外食市場の9月動向 緊急事態宣言等が続き外食営業は依然深刻な状況
全体概況
9月は、コロナ感染第5波のピークから脱し新規感染者数は減少傾向に転じたものの、引き続き三大都市圏などへの「緊急事態宣言」と全国各地への「まん延防止措置」が月末まで適用され、営業時間短縮と酒類提供制限の要請に応じた結果、店舗休業を余儀なくされたところも少なくなく、全体売上は対前年比91.8%、コロナ禍前の一昨年比では78.3%となった。パブ・居酒屋業態はさらに深刻な状況に陥り、前年比19.6%、一昨年比は9.5%となっている。
業態別概況
ファーストフード業態
FFは、「洋風」の好調により売上は前年比105.3%、前々年比では100.3%となり、売上低迷に苦しむ酒類提供業態などとの差が際立つ結果となった。
「洋風」は、従前通りテイクアウト・デリバリー需要が堅調であるのに加え、キャンペーンにより客数も増加し、売上115.7%。「和風」は、季節商品・復活商品の販売が好調だったが、営業時間短縮などにより客数が減少し、売上は98.7%となった。「麺類」は、ビジネス街の需要低迷や酒類提供制限の影響を受けて売上89.9%。「持ち帰り米飯・回転寿司」は、時短営業の中でも持ち帰り需要が堅調で売上99.5%。「その他」は、「カレー」がほとんどの店舗で営業時間を短縮したこと、「アイスクリーム」が大型商業施設での販売が振るわなかったことなどにより、売上92.7%となった。
ファミリーレストラン業態
FRは、前月に続き緊急事態宣言などによる時短営業や酒類提供の制限で苦戦が続いている。テイクアウト・デリバリーのキャンペーンを打ってはいるものの、業態全体の売上は75.4%(一昨年比では60.0%)に。業種別売上では、「洋風」75.8%(一昨年比56.8%)、「和風」71.7%(一昨年比57.6%)、「中華」85.0%(一昨年比78.0%)、「焼き肉」70.4%(一昨年比59.7%)となった。
パブ・居酒屋業態
緊急事態宣言やまん延防止措置の延長で殆ど営業できない状態が続き、多くの店舗が休業に追い込まれた。売上の主力を占める酒類の販売は激減し、パブ・居酒屋業態全体の売上は前年の2割弱(19.6%)、一昨年比では1割未満(9.5%)という極めて深刻な状況にある。

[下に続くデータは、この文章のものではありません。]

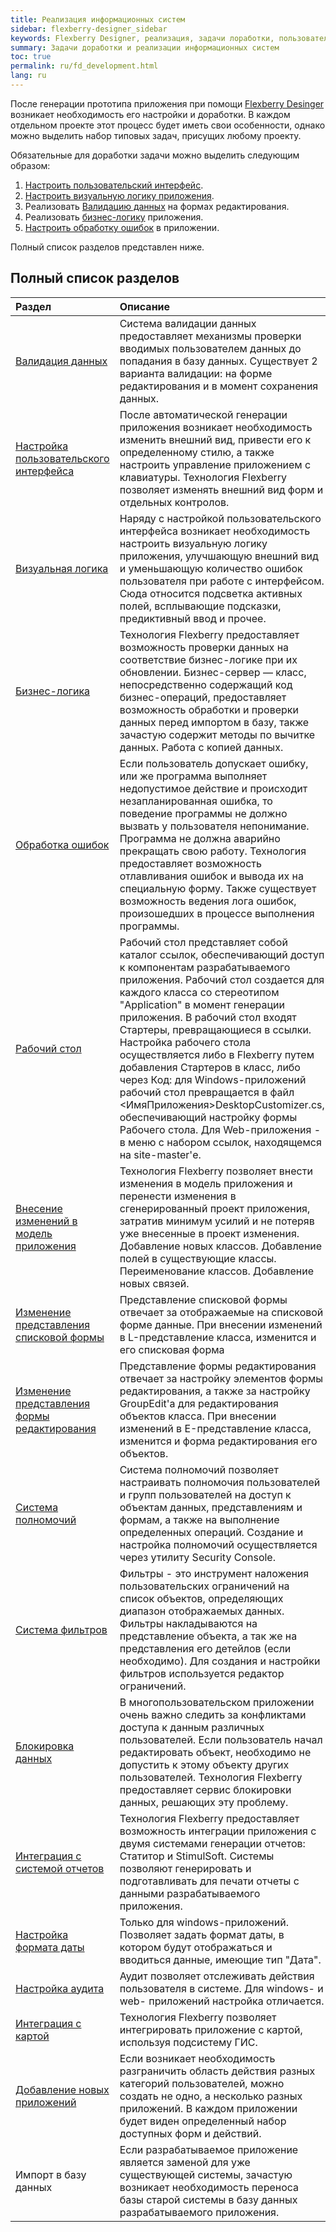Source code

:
 ```yaml
---
title: Реализация информационных систем
sidebar: flexberry-designer_sidebar
keywords: Flexberry Designer, реализация, задачи лоработки, пользовательский интерфейс, логика приложения, валидация данных, прототип, доработка прототипа, этапы создания приложения
summary: Задачи доработки и реализации информационных систем
toc: true
permalink: ru/fd_development.html
lang: ru
---
```


После генерации прототипа приложения при помощи [Flexberry Desinger](fd_flexberry-designer.html) возникает необходимость его настройки и доработки. В каждом отдельном проекте этот процесс будет иметь свои особенности, однако можно выделить набор типовых задач, присущих любому проекту.

Обязательные для доработки задачи можно выделить следующим образом:

1. [Настроить пользовательский интерфейс](fw_customizing-user-interface.html).
2. [Настроить визуальную логику приложения](fw_visual-logic.html).
3. Реализовать [Валидацию данных](fw_edit-form-validation.html) на формах редактирования.
4. Реализовать [бизнес-логику](fo_business-logic.html) приложения.
5. [Настроить обработку ошибок](fp_error-handle.html) в приложении.

Полный список разделов представлен ниже.

## Полный список разделов

Раздел | Описание
:------|:--------
[Валидация данных](fw_edit-form-validation.html) | Система валидации данных предоставляет механизмы проверки вводимых пользователем данных до попадания в базу данных. Существует 2 варианта валидации: на форме редактирования и в момент сохранения данных.
[Настройка пользовательского интерфейса](fw_customizing-user-interface.html) | После автоматической генерации приложения возникает необходимость изменить внешний вид, привести его к определенному стилю, а также настроить управление приложением с клавиатуры. Технология Flexberry позволяет изменять внешний вид форм и отдельных контролов.
[Визуальная логика](fw_visual-logic.html) | Наряду с настройкой пользовательского интерфейса возникает необходимость настроить визуальную логику приложения, улучшающую внешний вид и уменьшающую количество ошибок пользователя при работе с интерфейсом. Сюда относится подсветка активных полей, всплывающие подсказки, предиктивный ввод и прочее.
[Бизнес-логика](fo_business-logic.html) | Технология Flexberry предоставляет возможность проверки данных на соответствие бизнес-логике при их обновлении. Бизнес-сервер — класс, непосредственно содержащий код бизнес-операций, предоставляет возможность обработки и проверки данных перед импортом в базу, также зачастую содержит методы по вычитке данных. Работа с копией данных.
[Обработка ошибок](fp_error-handle.html) | Если пользователь допускает ошибку, или же программа выполняет недопустимое действие и происходит незапланированная ошибка, то поведение программы не должно вызвать у пользователя непонимание. Программа не должна аварийно прекращать свою работу. Технология предоставляет возможность отлавливания ошибок и вывода их на специальную форму. Также существует возможность ведения лога ошибок, произошедших в процессе выполнения программы.
[Рабочий стол](fw_app-desktop.html) | Рабочий стол представляет собой каталог ссылок, обеспечивающий доступ к компонентам разрабатываемого приложения. Рабочий стол создается для каждого класса со стереотипом "Application" в момент генерации приложения. В рабочий стол входят Стартеры, превращающиеся в ссылки. Настройка рабочего стола осуществляется либо в Flexberry путем добавления Стартеров в класс, либо через Код: для Windows-приложений рабочий стол превращается в файл <ИмяПриложения>DesktopCustomizer.cs, обеспечивающий настройку формы Рабочего стола. Для Web-приложения - в меню с набором ссылок, находящемся на site-master'е.
[Внесение изменений в модель приложения](fd_change-model.html) | Технология Flexberry позволяет внести изменения в модель приложения и перенести изменения в сгенерированный проект приложения, затратив минимум усилий и не потеряв уже внесенные в проект изменения. Добавление новых классов. Добавление полей в существующие классы. Переименование классов. Добавление новых связей.
[Изменение представления списковой формы](fd_listform.html) | Представление списковой формы отвечает за отображаемые на списковой форме данные. При внесении изменений в L-представление класса, изменится и его списковая форма
[Изменение представления формы редактирования](fd_change-e-view.html) | Представление формы редактирования отвечает за настройку элементов формы редактирования, а также за настройку GroupEdit'a для редактирования объектов класса. При внесении изменений в E-представление класса, изменится и форма редактирования его объектов.
[Система полномочий](efs_secutity.html) | Система полномочий позволяет настраивать полномочия пользователей и групп пользователей на доступ к объектам данных, представлениям и формам, а также на выполнение определенных операций. Создание и настройка полномочий осуществляется через утилиту Security Console.
[Система фильтров](fw_filtersand-limits.html) | Фильтры - это инструмент наложения пользовательских ограничений на список объектов, определяющих диапазон отображаемых данных. Фильтры накладываются на представление объекта, а так же на представления его детейлов (если необходимо). Для создания и настройки фильтров используется редактор ограничений.
[Блокировка данных](fo_lock-service.html) | В многопользовательском приложении очень важно следить за конфликтами доступа к данным различных пользователей. Если пользователь начал редактировать объект, необходимо не допустить к этому объекту других пользователей. Технология Flexberry предоставляет сервис блокировки данных, решающих эту проблему.
[Интеграция с системой отчетов](fp_create-uni-report.html) | Технология Flexberry предоставляет возможность интеграции приложения с двумя системами генерации отчетов: Статитор и StimulSoft. Системы позволяют генерировать и подготавливать для печати отчеты с данными разрабатываемого приложения.
[Настройка формата даты](fw_date-format.html) | Только для windows-приложений. Позволяет задать формат даты, в котором будут отображаться и вводиться данные, имеющие тип "Дата".
[Настройка аудита](efs_audit.html) | Аудит позволяет отслеживать действия пользователя в системе. Для windows- и web- приложений настройка отличается.
[Интеграция с картой](fg_landing_page.html) | Технология Flexberry позволяет интегрировать приложение с картой, используя подсистему ГИС.
[Добавление новых приложений](fd_application.html) | Если возникает необходимость разграничить область действия разных категорий пользователей, можно создать не одно, а несколько разных приложений. В каждом приложении будет виден определенный набор доступных форм и действий.
Импорт в базу данных | Если разрабатываемое приложение является заменой для уже существующей системы, зачастую возникает необходимость переноса базы старой системы в базу данных разрабатываемого приложения.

「パブ・ビアホール」の売上は26.7%(一昨年比11.3%)、「居酒屋」は16.8%(一昨年比8.6%)だった。
ディナーレストラン業態
下旬の連休(シルバーウィーク)にはランチ需要で回復が見られたところもあったが、夜間営業の制限が続く状況下では法人需要も期待できず、売上は70.7%(一昨年比では48.9%)だった。
喫茶業態
依然として外出自粛ムードのなかで、店舗立地にかかわらず客足の戻りは鈍く、売上は87.3%となった(一昨年対比では60.3%)。
調査概要
目的
業界の動向や変化を的確に示すデータの構築により、会員社の経営に役立つ情報提供および協会活動のひとつとして、社会に対し、外食産業からの信頼性のある情報提供を目指す。
調査構成
毎月、会員社本部より新規店の売上高も含めた全店に関する調査を全国規模で実施する。
集計方法およびデータ数値
回答事業社数をベースにした前年同月比を指標とする。
業態分類
業態に関しては経済産業省商業統計を参考に区分した。